Research proposal: Cell coverage prediction and optimization with machine learning

Introduction:

The expansion of mobile communication networks has led to the installation of a large number of mobile towers worldwide. The coverage area of a cell is a critical parameter for the network operator as it directly affects the quality of service (QoS) for mobile subscribers. To ensure high QoS, it is important to predict the coverage area of the mobile tower accurately and optimize it for maximum utilization with minimizing interference.

Inter-site interference has been always a limiting factor to achieving maximum efficiency of a cell. This interference is measured in terms of SINR and high SINR impact CQI (Channel Quality Index).

Before launching any new site, node parameters are designed in such a manner to best optimize cell coverage and quality and reduce interference. Further optimization is achieved through a process called DT (Drive Test), which is time taking and costly affair. Therefore, Iteration is mostly avoided. Despite all these plainings, there is always scope to further optimized coverage after the site launch.
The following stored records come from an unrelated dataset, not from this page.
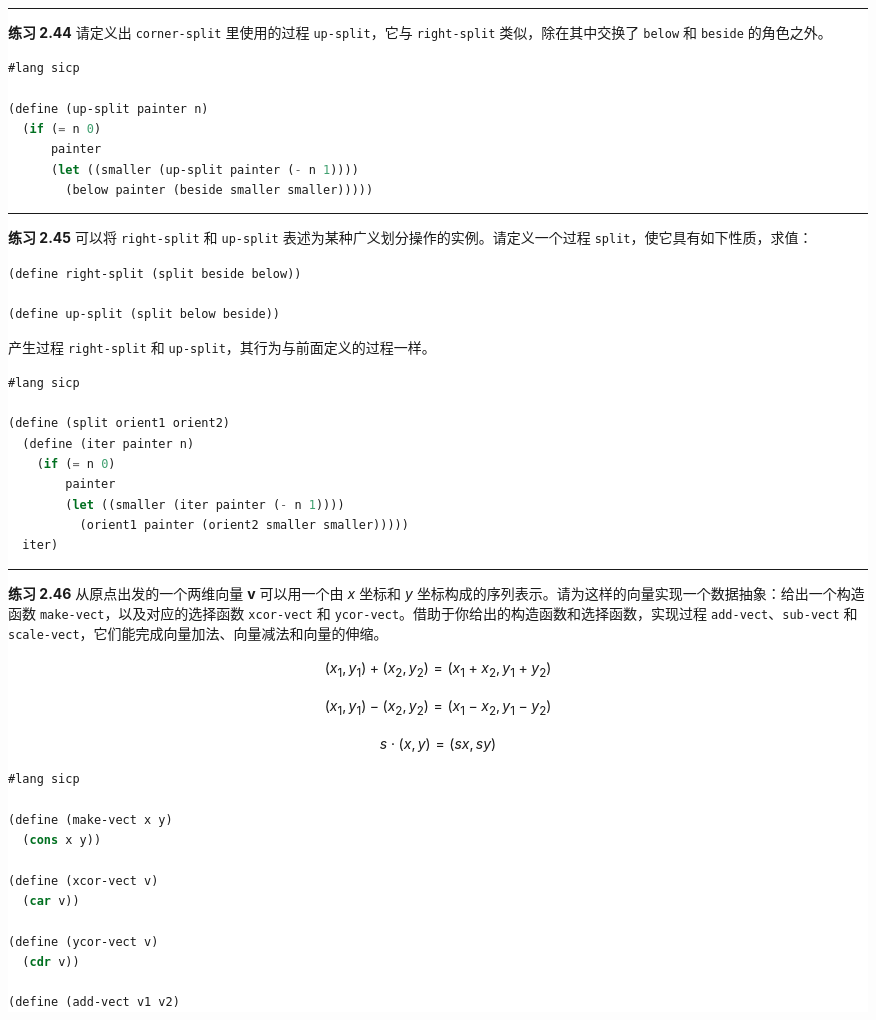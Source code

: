 ***

**练习 2.44** 请定义出 `corner-split` 里使用的过程 `up-split`，它与 `right-split` 类似，除在其中交换了 `below` 和 `beside` 的角色之外。

```scheme
#lang sicp

(define (up-split painter n)
  (if (= n 0)
      painter
      (let ((smaller (up-split painter (- n 1))))
        (below painter (beside smaller smaller)))))
```

***

**练习 2.45** 可以将 `right-split` 和 `up-split` 表述为某种广义划分操作的实例。请定义一个过程 `split`，使它具有如下性质，求值：

```
(define right-split (split beside below))

(define up-split (split below beside))
```

产生过程 `right-split` 和 `up-split`，其行为与前面定义的过程一样。

```scheme
#lang sicp

(define (split orient1 orient2)
  (define (iter painter n)
    (if (= n 0)
        painter
        (let ((smaller (iter painter (- n 1))))
          (orient1 painter (orient2 smaller smaller)))))
  iter)
```

***

**练习 2.46** 从原点出发的一个两维向量 $\bm{v}$ 可以用一个由 $x$ 坐标和 $y$ 坐标构成的序列表示。请为这样的向量实现一个数据抽象：给出一个构造函数 `make-vect`，以及对应的选择函数 `xcor-vect` 和 `ycor-vect`。借助于你给出的构造函数和选择函数，实现过程 `add-vect`、`sub-vect` 和 `scale-vect`，它们能完成向量加法、向量减法和向量的伸缩。

$$
(x_1, y_1) + (x_2, y_2) = (x_1 + x_2, y_1 + y_2)
$$

$$
(x_1, y_1) - (x_2, y_2) = (x_1 - x_2, y_1 - y_2)
$$

$$
s \cdot (x, y) = (sx, sy)
$$

```scheme
#lang sicp

(define (make-vect x y)
  (cons x y))

(define (xcor-vect v)
  (car v))

(define (ycor-vect v)
  (cdr v))

(define (add-vect v1 v2)
```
Although with the introduction of new tools like geo maps and 3D maps. Location planning of site has become more accurate in term of traffic/load prediction; However, coverage prediction methods are still 20 years old and has not changed significantly with the evolution of technology.

An active network generates huge data. If we could leverage this available data and train a machine learning model on this data, we can predict the coverage of cells and tune it as per the best possible way.
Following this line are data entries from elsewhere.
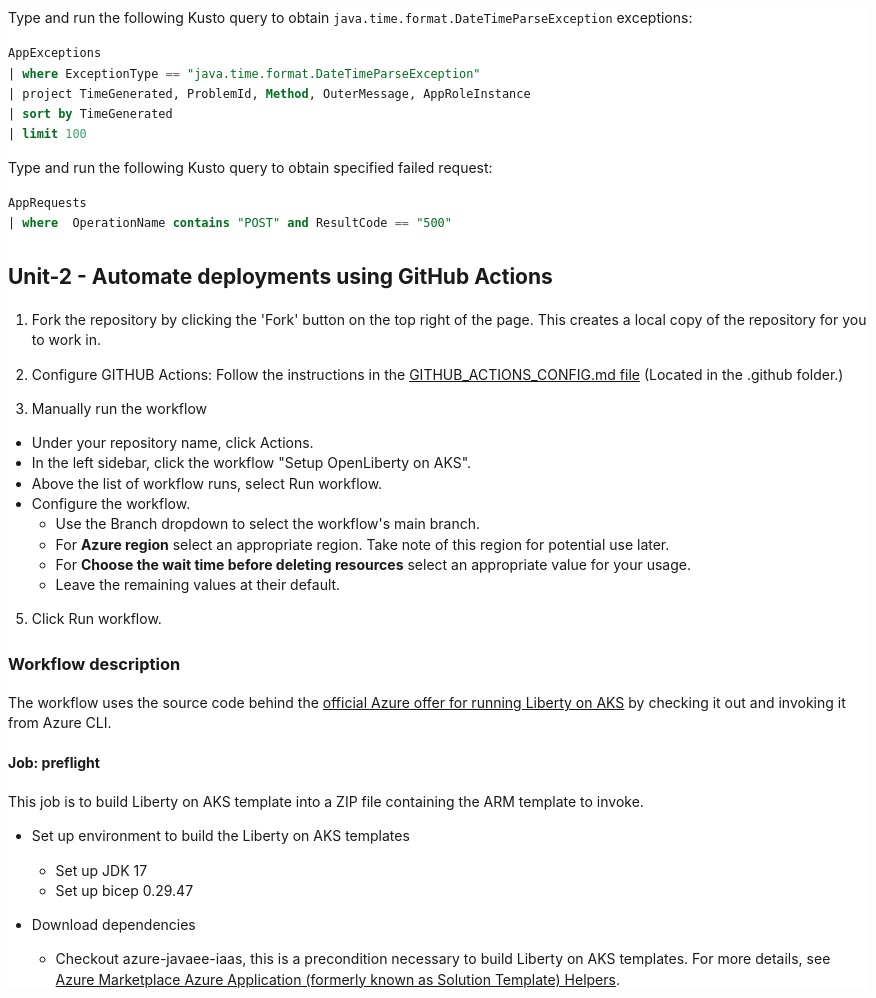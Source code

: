 Type and run the following Kusto query to obtain `java.time.format.DateTimeParseException` exceptions:

```sql
AppExceptions 
| where ExceptionType == "java.time.format.DateTimeParseException"
| project TimeGenerated, ProblemId, Method, OuterMessage, AppRoleInstance
| sort by TimeGenerated
| limit 100
```

Type and run the following Kusto query to obtain specified failed request:

```sql
AppRequests 
| where  OperationName contains "POST" and ResultCode == "500"
```

## Unit-2 - Automate deployments using GitHub Actions

1. Fork the repository by clicking the 'Fork' button on the top right of the page.
This creates a local copy of the repository for you to work in. 

2. Configure GITHUB Actions:  Follow the instructions in the [GITHUB_ACTIONS_CONFIG.md file](.github/GITHUB_ACTIONS_CONFIG.md) (Located in the .github folder.)

4. Manually run the workflow

* Under your repository name, click Actions.
* In the left sidebar, click the workflow "Setup OpenLiberty on AKS".
* Above the list of workflow runs, select Run workflow.
* Configure the workflow.
  + Use the Branch dropdown to select the workflow's main branch.
  + For **Azure region** select an appropriate region. Take note of this region for potential use later.
  + For **Choose the wait time before deleting resources** select an appropriate value for your usage.
  + Leave the remaining values at their default.

5. Click Run workflow.

### Workflow description

The workflow uses the source code behind the [official Azure offer for running Liberty on AKS](https://aka.ms/liberty-aks) by checking it out and invoking it from Azure CLI.

#### Job: preflight

This job is to build Liberty on AKS template into a ZIP file containing the ARM template to invoke.

* Set up environment to build the Liberty on AKS templates
  + Set up JDK 17
  + Set up bicep 0.29.47

* Download dependencies
  + Checkout azure-javaee-iaas, this is a precondition necessary to build Liberty on AKS templates. For more details, see [Azure Marketplace Azure Application (formerly known as Solution Template) Helpers](https://github.com/Azure/azure-javaee-iaas).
Need for this study: Following gaps were identified in coverage planning and coverage optimization.

1. As mentioned in the introduction part, the current method of designing & planning cell coverage does not include a feedback loop to further check and evaluate cell coverage.

2. Current method of coverage measurement includes link-budget and drive test, which is very costly, time taking, and does not provide a feedback system.

3. Drive test method is majorly subjected to route availability and the skill of the DT engineer, this method covers a limited area and indoor is mostly.

4. TA (Timing Advance) analysis method consider the node as an isolated entity and TA analysis method do not consider the existence of a nearby node.

5. Most current method for coverage evaluation consider, the network as a static picture, however, the network behave as a living entity due to ongoing live changes such as

·       Addition of new sites and deletion of sites

·       Addition of new carrier (frequencies )

·       Network parameter changes such as (TX power)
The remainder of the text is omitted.